Assigned task: Pick each line that has "Email" out of the records.
+++ Exercise input +++
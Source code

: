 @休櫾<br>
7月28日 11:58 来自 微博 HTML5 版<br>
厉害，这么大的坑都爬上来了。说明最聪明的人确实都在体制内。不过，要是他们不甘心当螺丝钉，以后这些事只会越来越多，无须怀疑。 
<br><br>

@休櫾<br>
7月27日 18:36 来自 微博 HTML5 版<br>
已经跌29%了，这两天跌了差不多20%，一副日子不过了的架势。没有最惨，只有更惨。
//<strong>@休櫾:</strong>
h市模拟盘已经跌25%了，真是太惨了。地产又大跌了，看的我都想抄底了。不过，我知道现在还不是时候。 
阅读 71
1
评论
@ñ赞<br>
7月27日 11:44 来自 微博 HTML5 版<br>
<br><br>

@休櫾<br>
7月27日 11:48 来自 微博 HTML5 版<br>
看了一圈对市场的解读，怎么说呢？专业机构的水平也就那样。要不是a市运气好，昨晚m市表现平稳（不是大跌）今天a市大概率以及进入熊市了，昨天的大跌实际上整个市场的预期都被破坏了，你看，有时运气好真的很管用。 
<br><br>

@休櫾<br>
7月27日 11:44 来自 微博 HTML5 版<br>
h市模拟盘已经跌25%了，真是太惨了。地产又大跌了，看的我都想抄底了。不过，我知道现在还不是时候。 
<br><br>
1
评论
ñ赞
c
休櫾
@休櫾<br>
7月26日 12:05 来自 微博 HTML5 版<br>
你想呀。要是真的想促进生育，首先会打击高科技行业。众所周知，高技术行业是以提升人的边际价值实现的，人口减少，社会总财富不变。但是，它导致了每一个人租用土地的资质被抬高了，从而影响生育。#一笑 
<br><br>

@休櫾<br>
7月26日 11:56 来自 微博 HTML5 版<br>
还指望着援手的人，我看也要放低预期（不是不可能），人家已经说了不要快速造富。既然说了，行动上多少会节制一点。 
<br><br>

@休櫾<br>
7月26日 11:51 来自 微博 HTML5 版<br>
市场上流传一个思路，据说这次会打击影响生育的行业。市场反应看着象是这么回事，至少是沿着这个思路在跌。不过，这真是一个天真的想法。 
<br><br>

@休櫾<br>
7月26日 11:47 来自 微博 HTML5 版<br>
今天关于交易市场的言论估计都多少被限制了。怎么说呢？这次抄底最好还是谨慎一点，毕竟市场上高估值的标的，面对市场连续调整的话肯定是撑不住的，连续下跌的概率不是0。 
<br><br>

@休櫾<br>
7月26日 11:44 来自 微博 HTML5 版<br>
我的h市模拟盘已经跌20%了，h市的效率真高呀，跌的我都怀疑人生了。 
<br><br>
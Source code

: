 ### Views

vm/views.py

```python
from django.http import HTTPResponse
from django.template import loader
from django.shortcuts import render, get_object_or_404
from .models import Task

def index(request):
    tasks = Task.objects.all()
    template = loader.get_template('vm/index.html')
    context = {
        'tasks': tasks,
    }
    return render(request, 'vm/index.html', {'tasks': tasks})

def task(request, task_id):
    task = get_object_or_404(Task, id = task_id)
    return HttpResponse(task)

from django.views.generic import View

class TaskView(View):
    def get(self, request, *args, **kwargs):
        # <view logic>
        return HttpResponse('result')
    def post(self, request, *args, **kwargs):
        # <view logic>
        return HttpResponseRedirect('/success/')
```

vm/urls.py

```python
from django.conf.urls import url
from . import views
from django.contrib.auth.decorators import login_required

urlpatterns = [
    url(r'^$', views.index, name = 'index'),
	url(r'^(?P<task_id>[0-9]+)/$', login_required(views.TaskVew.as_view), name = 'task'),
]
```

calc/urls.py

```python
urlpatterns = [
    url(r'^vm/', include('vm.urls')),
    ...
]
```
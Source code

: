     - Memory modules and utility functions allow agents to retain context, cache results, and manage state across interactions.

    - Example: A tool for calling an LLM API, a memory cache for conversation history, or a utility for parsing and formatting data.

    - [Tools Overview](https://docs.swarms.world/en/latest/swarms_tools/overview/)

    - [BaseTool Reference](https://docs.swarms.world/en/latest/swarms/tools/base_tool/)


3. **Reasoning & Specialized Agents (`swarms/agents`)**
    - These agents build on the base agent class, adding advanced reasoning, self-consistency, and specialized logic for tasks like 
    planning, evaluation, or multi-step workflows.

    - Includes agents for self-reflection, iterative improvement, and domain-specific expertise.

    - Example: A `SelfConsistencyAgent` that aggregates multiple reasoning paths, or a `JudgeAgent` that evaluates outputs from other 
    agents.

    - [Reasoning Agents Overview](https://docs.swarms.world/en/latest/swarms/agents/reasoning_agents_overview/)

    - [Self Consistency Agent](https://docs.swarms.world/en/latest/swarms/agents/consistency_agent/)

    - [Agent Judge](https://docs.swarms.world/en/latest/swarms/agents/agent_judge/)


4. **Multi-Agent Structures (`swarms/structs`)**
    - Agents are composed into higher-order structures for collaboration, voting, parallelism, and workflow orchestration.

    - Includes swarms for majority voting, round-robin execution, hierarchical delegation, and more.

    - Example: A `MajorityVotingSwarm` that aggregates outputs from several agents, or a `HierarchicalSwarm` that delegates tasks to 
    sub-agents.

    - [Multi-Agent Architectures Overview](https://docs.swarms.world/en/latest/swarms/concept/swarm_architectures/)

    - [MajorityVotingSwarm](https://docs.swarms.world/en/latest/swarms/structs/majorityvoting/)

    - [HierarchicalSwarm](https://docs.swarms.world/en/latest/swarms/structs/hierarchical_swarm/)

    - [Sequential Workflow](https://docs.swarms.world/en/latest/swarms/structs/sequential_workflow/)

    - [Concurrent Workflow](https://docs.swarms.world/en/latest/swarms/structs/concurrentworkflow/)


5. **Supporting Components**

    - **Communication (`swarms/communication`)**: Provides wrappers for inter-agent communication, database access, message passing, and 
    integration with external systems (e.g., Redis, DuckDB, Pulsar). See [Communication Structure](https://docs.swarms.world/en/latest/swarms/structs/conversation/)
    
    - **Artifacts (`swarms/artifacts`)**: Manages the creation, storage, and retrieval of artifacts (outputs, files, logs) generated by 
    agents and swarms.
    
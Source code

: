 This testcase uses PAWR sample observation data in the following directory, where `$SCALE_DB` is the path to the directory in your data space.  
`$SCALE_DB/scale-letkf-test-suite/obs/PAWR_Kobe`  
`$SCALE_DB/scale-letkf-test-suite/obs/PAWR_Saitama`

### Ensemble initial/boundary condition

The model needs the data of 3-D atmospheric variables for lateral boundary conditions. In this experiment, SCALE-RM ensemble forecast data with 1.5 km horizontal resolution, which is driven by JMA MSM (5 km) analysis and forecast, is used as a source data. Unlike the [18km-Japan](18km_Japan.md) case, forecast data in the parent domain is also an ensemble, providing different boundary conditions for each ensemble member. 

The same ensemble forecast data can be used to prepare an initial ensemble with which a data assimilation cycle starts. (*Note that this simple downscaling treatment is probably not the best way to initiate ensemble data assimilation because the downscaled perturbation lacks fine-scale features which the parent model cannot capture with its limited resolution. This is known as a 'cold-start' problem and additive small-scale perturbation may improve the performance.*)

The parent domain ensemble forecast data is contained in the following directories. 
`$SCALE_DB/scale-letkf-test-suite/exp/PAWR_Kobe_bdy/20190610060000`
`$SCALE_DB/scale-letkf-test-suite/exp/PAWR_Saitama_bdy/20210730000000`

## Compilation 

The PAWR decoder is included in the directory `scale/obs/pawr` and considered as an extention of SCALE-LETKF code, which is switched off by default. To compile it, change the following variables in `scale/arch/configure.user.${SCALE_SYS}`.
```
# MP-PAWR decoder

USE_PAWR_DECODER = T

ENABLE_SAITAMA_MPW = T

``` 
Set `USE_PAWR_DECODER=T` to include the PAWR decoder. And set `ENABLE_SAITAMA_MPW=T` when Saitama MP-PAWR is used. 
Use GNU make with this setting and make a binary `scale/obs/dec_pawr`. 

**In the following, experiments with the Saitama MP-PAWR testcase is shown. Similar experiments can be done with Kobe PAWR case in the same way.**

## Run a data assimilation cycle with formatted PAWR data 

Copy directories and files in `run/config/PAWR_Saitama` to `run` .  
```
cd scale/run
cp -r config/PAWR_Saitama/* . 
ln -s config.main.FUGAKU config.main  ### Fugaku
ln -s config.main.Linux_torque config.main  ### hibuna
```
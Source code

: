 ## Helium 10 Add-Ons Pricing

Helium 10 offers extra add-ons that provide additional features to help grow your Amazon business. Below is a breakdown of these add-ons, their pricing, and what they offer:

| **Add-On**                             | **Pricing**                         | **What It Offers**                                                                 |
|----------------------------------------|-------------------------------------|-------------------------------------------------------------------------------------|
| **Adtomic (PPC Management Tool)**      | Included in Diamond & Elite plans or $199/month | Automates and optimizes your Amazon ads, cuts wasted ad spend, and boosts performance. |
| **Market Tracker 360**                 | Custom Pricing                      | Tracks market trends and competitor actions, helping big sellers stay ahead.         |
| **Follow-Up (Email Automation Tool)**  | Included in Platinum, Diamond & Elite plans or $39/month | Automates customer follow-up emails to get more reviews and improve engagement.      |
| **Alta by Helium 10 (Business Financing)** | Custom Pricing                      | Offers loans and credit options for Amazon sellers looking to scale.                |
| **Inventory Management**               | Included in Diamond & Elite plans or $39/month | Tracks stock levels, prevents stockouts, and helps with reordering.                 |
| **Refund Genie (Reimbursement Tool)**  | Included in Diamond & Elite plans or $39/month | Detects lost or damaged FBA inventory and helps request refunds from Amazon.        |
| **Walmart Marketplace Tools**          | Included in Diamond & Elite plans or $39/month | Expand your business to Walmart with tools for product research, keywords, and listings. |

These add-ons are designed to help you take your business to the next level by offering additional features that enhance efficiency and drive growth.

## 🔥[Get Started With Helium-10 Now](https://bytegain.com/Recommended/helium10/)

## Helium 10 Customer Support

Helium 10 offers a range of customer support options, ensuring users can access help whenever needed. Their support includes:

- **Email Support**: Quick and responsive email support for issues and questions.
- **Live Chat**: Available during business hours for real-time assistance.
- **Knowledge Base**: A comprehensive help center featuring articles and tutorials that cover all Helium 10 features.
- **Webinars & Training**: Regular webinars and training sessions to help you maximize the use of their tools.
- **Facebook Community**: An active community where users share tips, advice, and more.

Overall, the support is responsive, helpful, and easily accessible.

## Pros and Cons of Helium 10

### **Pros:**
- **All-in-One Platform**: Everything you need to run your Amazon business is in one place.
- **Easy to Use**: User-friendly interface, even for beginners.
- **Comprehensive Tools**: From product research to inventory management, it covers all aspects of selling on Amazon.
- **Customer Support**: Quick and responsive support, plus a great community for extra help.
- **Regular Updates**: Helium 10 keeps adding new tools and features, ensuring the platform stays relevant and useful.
+++
Problem solution:
| **Follow-Up (Email Automation Tool)**  | Included in Platinum, Diamond & Elite plans or $39/month | Automates customer follow-up emails to get more reviews and improve engagement.      |
- **Email Support**: Quick and responsive email support for issues and questions.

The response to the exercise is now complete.